Exercise. Copy out all lines from the material that contain the string "image".

Provided information.
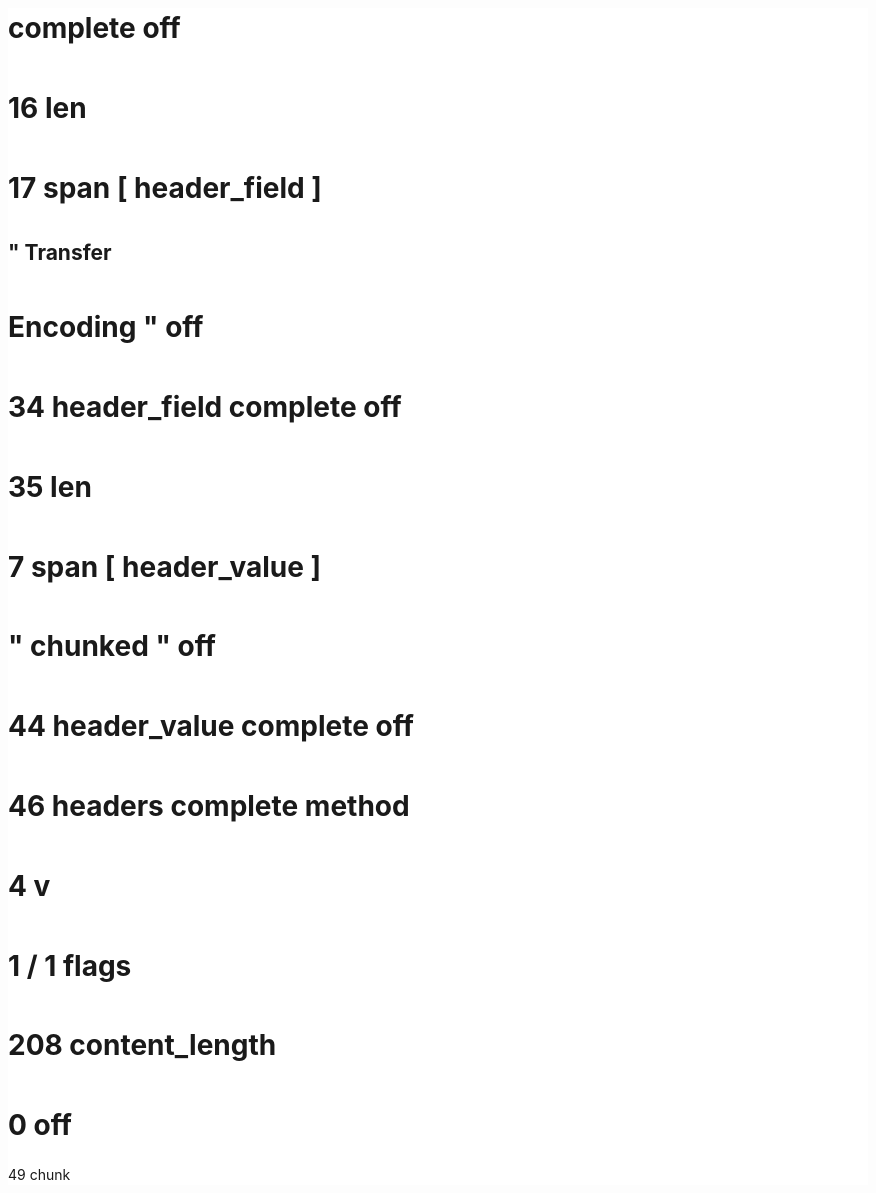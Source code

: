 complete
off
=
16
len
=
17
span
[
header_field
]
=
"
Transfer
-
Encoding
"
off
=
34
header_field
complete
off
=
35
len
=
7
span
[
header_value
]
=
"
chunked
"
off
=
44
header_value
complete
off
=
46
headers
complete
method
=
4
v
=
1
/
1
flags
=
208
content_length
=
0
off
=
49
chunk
---
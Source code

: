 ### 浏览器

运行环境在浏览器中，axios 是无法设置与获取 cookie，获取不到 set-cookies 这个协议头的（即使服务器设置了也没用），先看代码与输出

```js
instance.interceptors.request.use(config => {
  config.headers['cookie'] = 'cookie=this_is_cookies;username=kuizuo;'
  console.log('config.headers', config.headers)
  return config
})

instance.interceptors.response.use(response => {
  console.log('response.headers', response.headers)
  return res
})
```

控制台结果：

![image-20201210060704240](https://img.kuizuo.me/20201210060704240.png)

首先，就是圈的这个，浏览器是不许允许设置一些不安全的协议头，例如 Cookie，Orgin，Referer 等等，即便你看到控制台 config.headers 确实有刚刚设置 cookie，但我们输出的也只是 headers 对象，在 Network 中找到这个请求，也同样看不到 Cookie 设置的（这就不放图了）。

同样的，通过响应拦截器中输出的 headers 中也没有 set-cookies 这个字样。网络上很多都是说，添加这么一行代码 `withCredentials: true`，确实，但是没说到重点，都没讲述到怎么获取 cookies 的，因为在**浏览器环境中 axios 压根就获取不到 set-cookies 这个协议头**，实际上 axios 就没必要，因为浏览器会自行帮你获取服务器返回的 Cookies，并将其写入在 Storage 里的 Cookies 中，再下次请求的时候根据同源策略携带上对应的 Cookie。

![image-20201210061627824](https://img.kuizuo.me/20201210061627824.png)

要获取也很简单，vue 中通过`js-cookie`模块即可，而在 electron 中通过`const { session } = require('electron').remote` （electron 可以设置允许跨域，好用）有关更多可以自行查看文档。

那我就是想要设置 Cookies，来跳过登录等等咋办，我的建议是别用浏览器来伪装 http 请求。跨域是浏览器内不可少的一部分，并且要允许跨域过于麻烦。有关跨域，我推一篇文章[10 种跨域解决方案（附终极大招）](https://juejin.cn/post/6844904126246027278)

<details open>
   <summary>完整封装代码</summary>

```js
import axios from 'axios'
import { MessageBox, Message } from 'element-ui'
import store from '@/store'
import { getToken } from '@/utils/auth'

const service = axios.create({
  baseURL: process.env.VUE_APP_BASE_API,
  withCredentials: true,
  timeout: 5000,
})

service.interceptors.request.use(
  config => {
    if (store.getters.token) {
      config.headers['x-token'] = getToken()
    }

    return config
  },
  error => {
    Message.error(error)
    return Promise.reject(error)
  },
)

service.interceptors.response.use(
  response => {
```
...
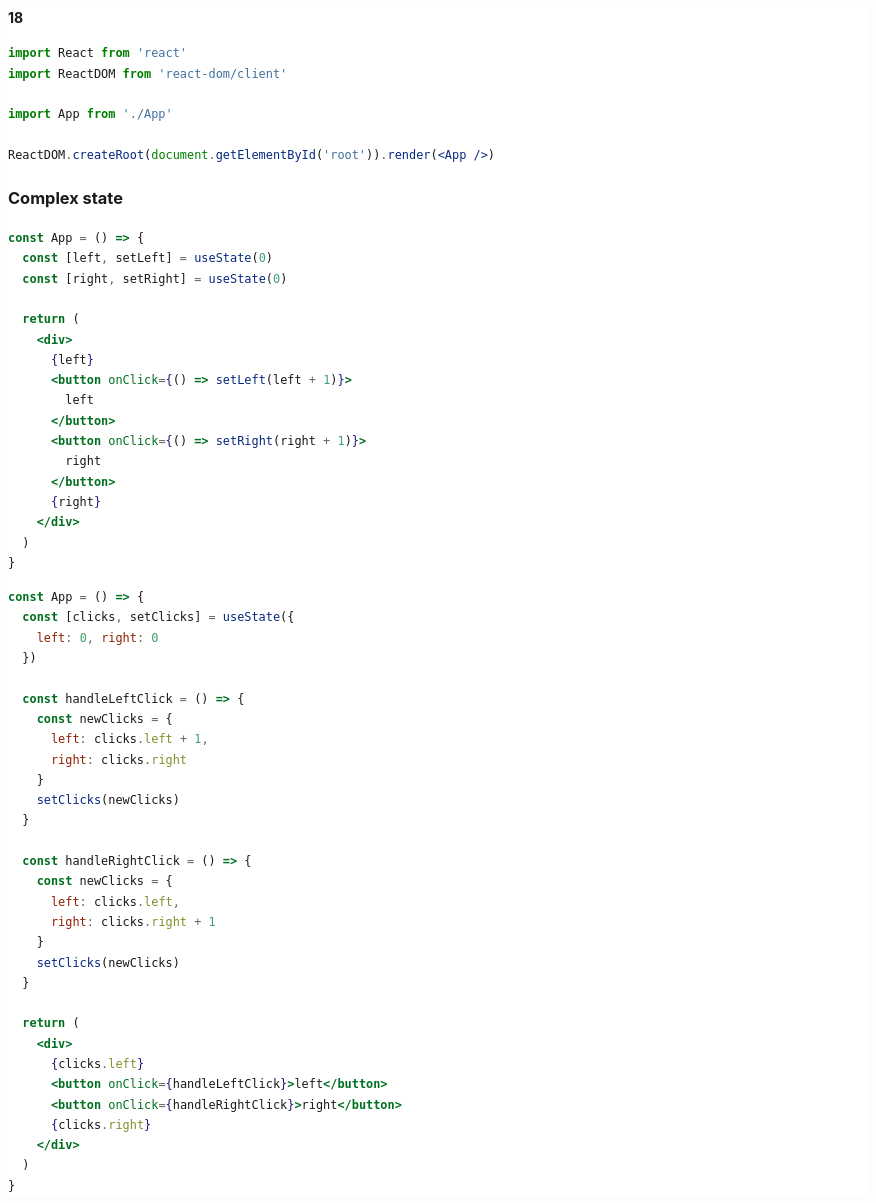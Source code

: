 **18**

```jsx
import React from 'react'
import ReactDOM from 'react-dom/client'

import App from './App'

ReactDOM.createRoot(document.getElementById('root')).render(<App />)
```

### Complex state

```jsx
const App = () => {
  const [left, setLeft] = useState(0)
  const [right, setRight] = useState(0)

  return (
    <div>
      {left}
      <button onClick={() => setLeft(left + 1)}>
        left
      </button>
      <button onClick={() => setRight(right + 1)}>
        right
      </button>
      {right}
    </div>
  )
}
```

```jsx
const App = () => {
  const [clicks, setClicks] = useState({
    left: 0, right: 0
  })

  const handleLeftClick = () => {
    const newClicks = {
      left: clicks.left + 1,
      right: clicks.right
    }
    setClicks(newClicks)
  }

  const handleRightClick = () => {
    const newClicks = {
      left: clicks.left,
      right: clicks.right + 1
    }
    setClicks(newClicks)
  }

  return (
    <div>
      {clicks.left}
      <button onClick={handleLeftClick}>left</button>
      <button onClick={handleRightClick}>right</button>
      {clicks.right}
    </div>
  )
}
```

Solved exercise.
![image-20201210060704240](https://img.kuizuo.me/20201210060704240.png)
![image-20201210061627824](https://img.kuizuo.me/20201210061627824.png)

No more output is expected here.